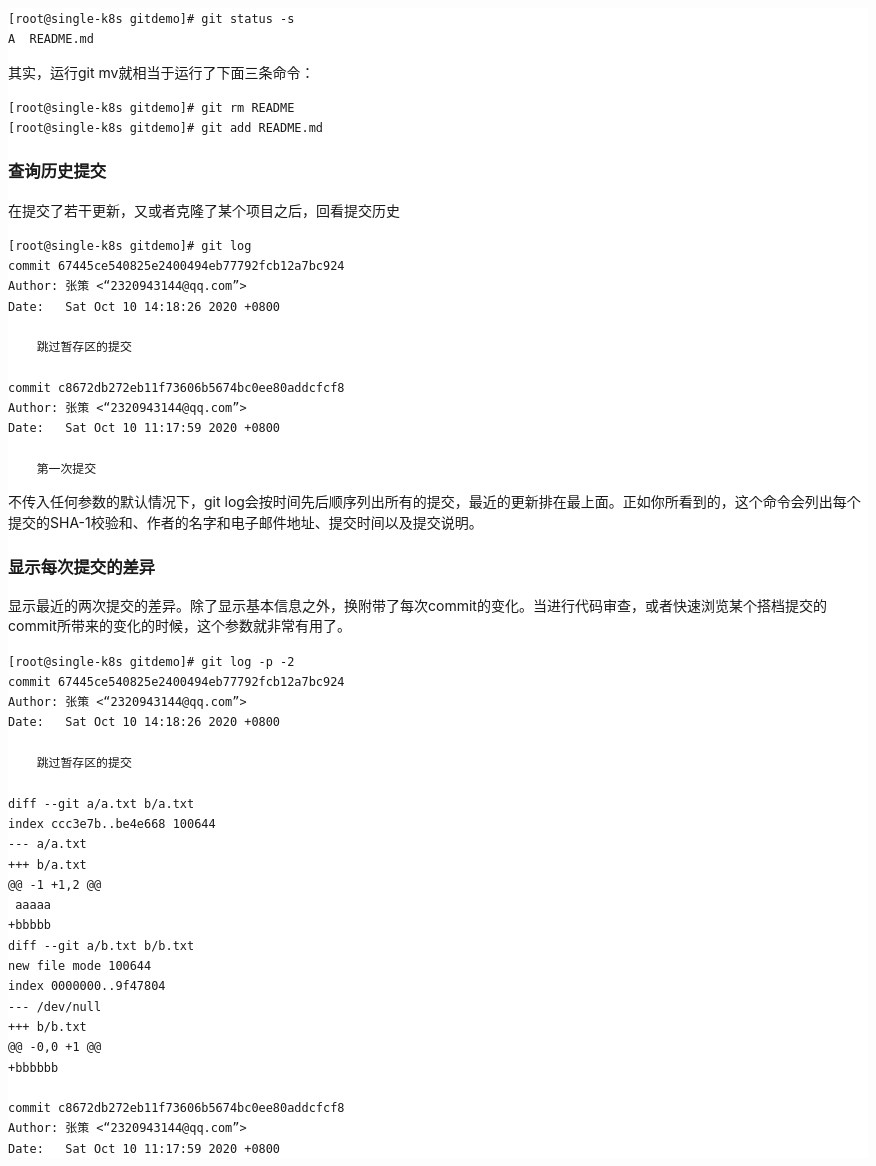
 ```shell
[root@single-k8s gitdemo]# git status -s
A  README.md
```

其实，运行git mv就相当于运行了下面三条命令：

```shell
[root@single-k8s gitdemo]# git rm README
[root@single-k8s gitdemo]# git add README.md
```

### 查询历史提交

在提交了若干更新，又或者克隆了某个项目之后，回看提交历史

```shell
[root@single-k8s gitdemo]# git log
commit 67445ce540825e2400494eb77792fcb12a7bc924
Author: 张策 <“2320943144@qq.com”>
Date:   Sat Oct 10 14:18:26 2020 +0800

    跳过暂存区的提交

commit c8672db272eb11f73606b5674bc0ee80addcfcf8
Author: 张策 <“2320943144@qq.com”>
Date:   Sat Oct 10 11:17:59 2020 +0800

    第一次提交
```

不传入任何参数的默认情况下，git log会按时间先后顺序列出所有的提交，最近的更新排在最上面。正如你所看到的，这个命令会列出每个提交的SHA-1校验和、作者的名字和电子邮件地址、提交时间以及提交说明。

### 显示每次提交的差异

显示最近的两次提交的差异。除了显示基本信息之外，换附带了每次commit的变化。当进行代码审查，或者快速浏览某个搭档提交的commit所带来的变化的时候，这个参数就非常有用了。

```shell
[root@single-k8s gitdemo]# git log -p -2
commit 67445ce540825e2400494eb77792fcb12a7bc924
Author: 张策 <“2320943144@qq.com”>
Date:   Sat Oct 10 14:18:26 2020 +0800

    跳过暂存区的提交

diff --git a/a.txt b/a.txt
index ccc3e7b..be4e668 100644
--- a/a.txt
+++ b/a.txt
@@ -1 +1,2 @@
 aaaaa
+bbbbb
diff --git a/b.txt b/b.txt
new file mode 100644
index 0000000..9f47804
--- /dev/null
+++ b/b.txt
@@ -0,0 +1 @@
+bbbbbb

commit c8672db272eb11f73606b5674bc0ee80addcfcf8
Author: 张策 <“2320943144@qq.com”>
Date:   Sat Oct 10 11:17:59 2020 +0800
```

ACTION ITEM =
Would you please copy all lines in the data that contain the word "diff"?

ANSWER TO THIS TASK =
diff --git a/a.txt b/a.txt
diff --git a/b.txt b/b.txt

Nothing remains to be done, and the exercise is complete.